→ **EXTRACTED DATA**:
▼▼▼
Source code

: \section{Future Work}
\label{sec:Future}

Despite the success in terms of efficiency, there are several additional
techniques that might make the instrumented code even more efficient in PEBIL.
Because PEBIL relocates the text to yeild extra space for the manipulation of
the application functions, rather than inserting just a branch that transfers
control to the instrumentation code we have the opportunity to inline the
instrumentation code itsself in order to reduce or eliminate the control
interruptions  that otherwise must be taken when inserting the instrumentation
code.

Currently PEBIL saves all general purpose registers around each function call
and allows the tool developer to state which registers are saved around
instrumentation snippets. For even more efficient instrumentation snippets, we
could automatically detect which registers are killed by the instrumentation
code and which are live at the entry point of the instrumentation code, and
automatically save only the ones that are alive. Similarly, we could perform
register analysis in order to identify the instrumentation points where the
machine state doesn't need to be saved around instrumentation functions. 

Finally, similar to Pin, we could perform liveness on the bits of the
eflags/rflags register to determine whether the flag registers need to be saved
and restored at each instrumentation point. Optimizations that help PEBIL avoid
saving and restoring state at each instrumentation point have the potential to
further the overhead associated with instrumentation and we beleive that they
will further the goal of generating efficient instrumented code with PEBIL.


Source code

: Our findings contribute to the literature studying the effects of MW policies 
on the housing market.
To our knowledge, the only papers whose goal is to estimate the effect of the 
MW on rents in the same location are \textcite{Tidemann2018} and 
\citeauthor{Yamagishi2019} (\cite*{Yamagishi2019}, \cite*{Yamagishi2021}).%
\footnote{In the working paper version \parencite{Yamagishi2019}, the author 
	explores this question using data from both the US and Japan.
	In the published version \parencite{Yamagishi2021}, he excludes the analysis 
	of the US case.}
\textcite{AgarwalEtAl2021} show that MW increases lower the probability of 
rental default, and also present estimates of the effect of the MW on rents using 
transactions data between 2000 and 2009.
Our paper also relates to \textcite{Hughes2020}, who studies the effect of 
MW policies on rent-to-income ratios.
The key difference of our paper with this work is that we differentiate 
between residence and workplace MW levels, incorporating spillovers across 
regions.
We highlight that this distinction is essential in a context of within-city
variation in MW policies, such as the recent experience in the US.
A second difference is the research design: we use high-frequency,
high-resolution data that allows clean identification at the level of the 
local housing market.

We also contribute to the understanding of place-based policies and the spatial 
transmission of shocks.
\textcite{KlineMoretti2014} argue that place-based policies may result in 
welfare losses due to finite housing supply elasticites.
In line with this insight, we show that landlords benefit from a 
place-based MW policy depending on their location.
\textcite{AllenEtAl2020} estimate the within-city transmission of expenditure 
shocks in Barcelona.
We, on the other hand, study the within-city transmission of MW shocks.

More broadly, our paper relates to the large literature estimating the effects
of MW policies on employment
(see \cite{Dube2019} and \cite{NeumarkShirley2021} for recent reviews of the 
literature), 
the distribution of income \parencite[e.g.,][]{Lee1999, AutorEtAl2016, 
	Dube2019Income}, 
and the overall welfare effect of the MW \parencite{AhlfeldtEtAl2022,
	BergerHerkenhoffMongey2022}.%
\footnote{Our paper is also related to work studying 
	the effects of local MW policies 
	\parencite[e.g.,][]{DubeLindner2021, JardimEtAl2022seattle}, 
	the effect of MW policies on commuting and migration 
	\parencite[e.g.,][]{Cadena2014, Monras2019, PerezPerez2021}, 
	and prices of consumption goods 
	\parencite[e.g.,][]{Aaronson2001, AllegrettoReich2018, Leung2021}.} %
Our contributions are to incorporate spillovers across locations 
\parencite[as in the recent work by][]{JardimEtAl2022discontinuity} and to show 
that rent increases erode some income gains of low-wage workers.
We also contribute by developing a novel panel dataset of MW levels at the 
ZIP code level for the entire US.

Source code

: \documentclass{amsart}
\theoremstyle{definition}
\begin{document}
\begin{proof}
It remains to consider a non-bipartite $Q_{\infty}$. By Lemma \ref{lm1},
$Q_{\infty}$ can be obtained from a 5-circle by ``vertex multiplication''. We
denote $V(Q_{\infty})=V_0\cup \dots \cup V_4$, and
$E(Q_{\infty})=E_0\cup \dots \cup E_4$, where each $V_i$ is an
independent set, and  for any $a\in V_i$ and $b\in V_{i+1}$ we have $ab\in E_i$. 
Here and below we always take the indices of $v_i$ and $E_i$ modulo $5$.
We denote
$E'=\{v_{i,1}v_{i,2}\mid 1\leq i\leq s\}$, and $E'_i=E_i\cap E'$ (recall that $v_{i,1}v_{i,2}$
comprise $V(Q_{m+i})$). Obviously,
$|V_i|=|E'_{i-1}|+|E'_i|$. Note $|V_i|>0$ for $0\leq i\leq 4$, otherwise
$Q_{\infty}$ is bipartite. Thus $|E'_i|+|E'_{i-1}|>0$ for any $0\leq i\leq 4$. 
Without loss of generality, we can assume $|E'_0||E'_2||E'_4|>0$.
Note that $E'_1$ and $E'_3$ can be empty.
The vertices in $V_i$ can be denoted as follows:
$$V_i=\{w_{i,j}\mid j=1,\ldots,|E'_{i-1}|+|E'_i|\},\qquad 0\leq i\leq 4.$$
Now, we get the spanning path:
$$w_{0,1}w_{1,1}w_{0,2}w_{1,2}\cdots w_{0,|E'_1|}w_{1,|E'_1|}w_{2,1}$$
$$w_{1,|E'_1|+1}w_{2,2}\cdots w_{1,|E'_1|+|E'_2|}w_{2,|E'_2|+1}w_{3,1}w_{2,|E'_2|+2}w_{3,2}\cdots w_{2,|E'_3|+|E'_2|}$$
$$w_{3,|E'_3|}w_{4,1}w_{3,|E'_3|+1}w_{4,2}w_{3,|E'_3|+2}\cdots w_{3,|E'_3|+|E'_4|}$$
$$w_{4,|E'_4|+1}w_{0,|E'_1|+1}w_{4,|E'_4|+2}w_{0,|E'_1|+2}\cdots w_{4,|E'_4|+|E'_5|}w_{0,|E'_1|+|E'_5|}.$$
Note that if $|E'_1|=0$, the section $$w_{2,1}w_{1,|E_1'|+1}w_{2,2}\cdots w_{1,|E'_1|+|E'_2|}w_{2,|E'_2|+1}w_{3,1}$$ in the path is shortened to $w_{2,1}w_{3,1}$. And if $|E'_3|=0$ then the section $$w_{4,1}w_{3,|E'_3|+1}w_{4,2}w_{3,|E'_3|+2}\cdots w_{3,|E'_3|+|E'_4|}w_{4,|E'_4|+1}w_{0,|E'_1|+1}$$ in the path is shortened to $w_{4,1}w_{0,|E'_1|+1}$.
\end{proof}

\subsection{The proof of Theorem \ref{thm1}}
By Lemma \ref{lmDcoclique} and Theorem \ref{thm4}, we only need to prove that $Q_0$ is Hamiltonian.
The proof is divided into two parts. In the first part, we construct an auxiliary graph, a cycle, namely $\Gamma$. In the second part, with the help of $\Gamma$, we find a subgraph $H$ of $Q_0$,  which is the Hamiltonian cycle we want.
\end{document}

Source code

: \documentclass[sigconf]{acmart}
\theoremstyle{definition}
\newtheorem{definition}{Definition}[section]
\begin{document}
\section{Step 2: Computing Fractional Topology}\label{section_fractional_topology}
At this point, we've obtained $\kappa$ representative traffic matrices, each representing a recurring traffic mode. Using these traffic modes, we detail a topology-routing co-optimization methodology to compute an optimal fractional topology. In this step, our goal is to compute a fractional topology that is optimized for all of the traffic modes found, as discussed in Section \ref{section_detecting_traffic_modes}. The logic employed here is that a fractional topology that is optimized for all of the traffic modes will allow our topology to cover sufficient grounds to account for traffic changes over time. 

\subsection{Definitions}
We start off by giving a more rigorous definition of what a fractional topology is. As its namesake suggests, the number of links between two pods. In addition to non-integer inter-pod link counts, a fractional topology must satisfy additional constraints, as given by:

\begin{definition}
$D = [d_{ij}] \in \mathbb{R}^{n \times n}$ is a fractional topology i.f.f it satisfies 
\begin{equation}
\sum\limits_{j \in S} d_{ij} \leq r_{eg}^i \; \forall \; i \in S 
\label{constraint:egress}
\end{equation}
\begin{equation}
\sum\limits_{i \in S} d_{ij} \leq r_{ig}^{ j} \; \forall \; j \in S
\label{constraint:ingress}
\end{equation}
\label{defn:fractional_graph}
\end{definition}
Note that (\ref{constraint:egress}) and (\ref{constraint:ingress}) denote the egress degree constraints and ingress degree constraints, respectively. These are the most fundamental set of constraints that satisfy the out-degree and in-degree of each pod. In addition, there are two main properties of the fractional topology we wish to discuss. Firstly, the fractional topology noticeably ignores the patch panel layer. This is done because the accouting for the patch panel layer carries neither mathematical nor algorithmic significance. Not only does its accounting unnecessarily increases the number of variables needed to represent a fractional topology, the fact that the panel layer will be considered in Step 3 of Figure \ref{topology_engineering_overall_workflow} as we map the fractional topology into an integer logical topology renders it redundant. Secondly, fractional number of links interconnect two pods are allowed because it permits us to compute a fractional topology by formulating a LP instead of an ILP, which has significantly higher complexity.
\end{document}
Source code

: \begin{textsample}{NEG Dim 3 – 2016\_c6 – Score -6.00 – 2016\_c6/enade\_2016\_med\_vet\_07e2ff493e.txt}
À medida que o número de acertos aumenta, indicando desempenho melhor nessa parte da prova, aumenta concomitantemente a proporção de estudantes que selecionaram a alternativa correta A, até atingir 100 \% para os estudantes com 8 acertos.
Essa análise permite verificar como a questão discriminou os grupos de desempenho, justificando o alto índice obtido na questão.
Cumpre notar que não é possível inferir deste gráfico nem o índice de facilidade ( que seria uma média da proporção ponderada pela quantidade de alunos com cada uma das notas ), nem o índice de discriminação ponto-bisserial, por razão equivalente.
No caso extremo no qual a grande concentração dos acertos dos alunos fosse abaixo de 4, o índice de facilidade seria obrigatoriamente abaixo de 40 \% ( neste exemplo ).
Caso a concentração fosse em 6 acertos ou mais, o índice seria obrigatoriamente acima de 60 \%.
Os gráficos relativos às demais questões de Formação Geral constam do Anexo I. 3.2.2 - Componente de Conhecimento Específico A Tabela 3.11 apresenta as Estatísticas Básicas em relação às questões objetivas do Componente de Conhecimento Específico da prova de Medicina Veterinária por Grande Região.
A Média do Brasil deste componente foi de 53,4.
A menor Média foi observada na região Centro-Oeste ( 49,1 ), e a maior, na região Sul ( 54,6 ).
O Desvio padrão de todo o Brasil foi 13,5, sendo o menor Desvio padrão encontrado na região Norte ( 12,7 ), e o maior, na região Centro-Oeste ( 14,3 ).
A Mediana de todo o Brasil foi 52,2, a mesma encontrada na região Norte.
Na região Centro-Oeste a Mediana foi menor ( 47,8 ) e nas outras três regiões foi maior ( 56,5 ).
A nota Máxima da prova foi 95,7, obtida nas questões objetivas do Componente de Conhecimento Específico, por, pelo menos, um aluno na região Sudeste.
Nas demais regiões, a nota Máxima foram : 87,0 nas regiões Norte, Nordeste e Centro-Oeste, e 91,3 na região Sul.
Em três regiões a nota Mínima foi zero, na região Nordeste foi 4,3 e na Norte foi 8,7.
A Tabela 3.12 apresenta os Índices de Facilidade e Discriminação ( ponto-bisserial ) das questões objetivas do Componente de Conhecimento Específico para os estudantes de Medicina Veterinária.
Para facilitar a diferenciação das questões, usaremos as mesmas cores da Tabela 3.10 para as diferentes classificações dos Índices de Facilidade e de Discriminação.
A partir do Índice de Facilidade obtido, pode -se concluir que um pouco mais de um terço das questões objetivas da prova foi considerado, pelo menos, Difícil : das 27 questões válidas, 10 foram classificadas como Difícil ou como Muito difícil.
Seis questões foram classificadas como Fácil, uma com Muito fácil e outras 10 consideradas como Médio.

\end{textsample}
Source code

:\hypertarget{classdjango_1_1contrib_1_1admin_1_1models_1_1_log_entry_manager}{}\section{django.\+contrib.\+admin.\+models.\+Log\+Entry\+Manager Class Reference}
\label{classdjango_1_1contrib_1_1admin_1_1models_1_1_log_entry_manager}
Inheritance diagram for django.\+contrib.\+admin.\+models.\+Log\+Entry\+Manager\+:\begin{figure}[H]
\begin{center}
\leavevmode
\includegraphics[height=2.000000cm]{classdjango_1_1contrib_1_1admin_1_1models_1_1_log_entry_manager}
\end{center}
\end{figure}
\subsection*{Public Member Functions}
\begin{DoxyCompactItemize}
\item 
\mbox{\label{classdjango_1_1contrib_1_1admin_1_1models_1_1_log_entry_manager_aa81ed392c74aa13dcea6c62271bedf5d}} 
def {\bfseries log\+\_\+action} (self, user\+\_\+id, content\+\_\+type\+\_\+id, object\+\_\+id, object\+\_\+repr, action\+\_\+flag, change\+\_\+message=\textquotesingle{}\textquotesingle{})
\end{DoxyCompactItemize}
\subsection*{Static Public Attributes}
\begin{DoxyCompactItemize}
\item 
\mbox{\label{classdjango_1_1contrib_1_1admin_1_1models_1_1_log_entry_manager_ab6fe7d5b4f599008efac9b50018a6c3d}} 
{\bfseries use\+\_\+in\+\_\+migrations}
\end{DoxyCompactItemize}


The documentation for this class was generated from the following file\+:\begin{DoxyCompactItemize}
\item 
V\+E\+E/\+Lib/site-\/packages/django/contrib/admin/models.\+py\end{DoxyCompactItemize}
▲▲▲
→ **REQUIREMENT**: Look through the entries above. Copy out every line holding the word "transmission".

→ **FINAL ANSWER**:
transmission of shocks.
\textcite{AllenEtAl2020} estimate the within-city transmission of expenditure 
We, on the other hand, study the within-city transmission of MW shocks.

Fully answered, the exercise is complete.